A free stargazing activity is to take place on Lovers’ Day (七夕情人節) on Tuesday at the Taipei Astronomical Museum, highlighting two famous stars featured in the Qixi (七夕) story, the museum said.
The museum said there will be two large optical telescopes available between 7pm and 9pm that day for the public to look at the stars Altair and Vega, known as the “cowherd” and the “weaver girl” in the love story.
According to the legend, the couple was banished to the opposite sides of the Silver River (the Milky Way) because their romance was forbidden. Once a year, on the seventh day of the seventh lunar month, a flock of magpies forms a bridge to reunite the lovers for one day.

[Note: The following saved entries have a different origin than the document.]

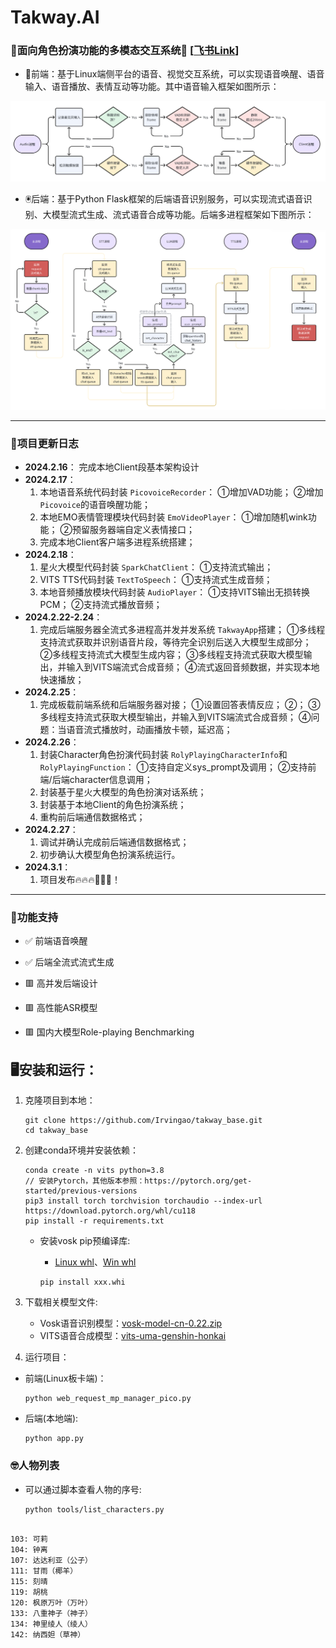 Takway.AI
=========

### 🎃面向角色扮演功能的多模态交互系统🤖 [[飞书Link](https://lleeei6t29.feishu.cn/docx/BzVWd57K9oyVSixhTamcv4tSnHf)]

- 🦾前端：基于Linux端侧平台的语音、视觉交互系统，可以实现语音唤醒、语音输入、语音播放、表情互动等功能。其中语音输入框架如图所示：

![前端](docs/images/frontend-audio-pipeline.png)

- 🖲️后端：基于Python Flask框架的后端语音识别服务，可以实现流式语音识别、大模型流式生成、流式语音合成等功能。后端多进程框架如下图所示：

![后端](docs/images/backend-framework.png)

---

### 📆项目更新日志

- **2024.2.16**：
  完成本地Client段基本架构设计
- **2024.2.17**：
  1. 本地语音系统代码封装 `PicovoiceRecorder`：
     ①增加VAD功能；
     ②增加 `Picovoice`的语音唤醒功能；
  2. 本地EMO表情管理模块代码封装 `EmoVideoPlayer`：
     ①增加随机wink功能；
     ②预留服务器端自定义表情接口；
  3. 完成本地Client客户端多进程系统搭建；
- **2024.2.18**：
  1. 星火大模型代码封装 `SparkChatClient`：
     ①支持流式输出；
  2. VITS TTS代码封装 `TextToSpeech`：
     ①支持流式生成音频；
  3. 本地音频播放模块代码封装 `AudioPlayer`：
     ①支持VITS输出无损转换PCM；
     ②支持流式播放音频；
- **2024.2.22-2.24**：
  1. 完成后端服务器全流式多进程高并发并发系统 `TakwayApp`搭建；
     ①多线程支持流式获取并识别语音片段，等待完全识别后送入大模型生成部分；
     ②多线程支持流式大模型生成内容；
     ③多线程支持流式获取大模型输出，并输入到VITS端流式合成音频；
     ④流式返回音频数据，并实现本地快速播放；
- **2024.2.25**：
  1. 完成板载前端系统和后端服务器对接；
     ①设置回答表情反应；
     ②；
     ③多线程支持流式获取大模型输出，并输入到VITS端流式合成音频；
     ④问题：当语音流式播放时，动画播放卡顿，延迟高；
- **2024.2.26**：
  1. 封装Character角色扮演代码封装 `RolyPlayingCharacterInfo`和 `RolyPlayingFunction`：
     ①支持自定义sys_prompt及调用；
     ②支持前端/后端character信息调用；
  2. 封装基于星火大模型的角色扮演对话系统；
  3. 封装基于本地Client的角色扮演系统；
  4. 重构前后端通信数据格式；
- **2024.2.27**：
  1. 调试并确认完成前后端通信数据格式；
  2. 初步确认大模型角色扮演系统运行。
- **2024.3.1**：
  1. 项目发布🔥🔥🔥🚀🚀🚀！

---

### 📌功能支持

- ✅ 前端语音唤醒
- ✅ 后端全流式流式生成

- 🟥 高并发后端设计
- 🟥 高性能ASR模型
- 🟥 国内大模型Role-playing Benchmarking

## 🖥️安装和运行：


1. 克隆项目到本地：

   ```
   git clone https://github.com/Irvingao/takway_base.git
   cd takway_base
   ```
2. 创建conda环境并安装依赖：

   ```
   conda create -n vits python=3.8
   // 安装Pytorch，其他版本参照：https://pytorch.org/get-started/previous-versions
   pip3 install torch torchvision torchaudio --index-url https://download.pytorch.org/whl/cu118 
   pip install -r requirements.txt
   ```

   - 安装vosk pip预编译库:

     - [Linux whl](https://github.com/alphacep/vosk-api/releases/download/v0.3.45/vosk-0.3.45-py3-none-linux_x86_64.whl)、[Win whl](https://github.com/alphacep/vosk-api/releases/download/v0.3.45/vosk-0.3.45-py3-none-win_amd64.whl)

     ```
     pip install xxx.whi
     ```
3. 下载相关模型文件:

   - Vosk语音识别模型：[vosk-model-cn-0.22.zip](https://alphacephei.com/vosk/models/vosk-model-cn-0.22.zip)
   - VITS语音合成模型：[vits-uma-genshin-honkai](https://huggingface.co/spaces/zomehwh/vits-uma-genshin-honkai/tree/main)

4. 运行项目：

- 前端(Linux板卡端)：
  ```
  python web_request_mp_manager_pico.py
  ```
- 后端(本地端):
  ```
  python app.py
  ```

### 🤓人物列表

- 可以通过脚本查看人物的序号:
  ```
  python tools/list_characters.py
  ```

```

103: 可莉
104: 钟离
107: 达达利亚（公子）
111: 甘雨（椰羊）
115: 刻晴
119: 胡桃
120: 枫原万叶（万叶）
133: 八重神子（神子）
134: 神里绫人（绫人）
142: 纳西妲（草神）
```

The museum plans to run introductions to the night sky and stargazing lessons at 7:30pm, 8pm and 8:30pm, it said, inviting the public to experience the romantic holiday from a different perspective.
In related news, the museum said stargazers could be treated to a spectacular Perseid meteor shower show on Thursday and Friday, with likely double the number of shooting stars compared with previous years.
Considered one of the most prolific meteor showers each year — alongside the Quadrantids in January and the Geminids in December — the Perseid is due to peak between 10pm on Thursday and sunrise the next day, with more than 150 meteors per hour forecast.
The Perseid meteor shower forms as a result of Earth’s passage through debris left behind by the comet Swift-Tuttle and it will experience what astronomers call an “outburst” this year as the comet’s dust trails will be pulled closer by Jupiter’s gravity, the museum said.
That means that the Earth would orbit closer to the comet’s dust trail, it said.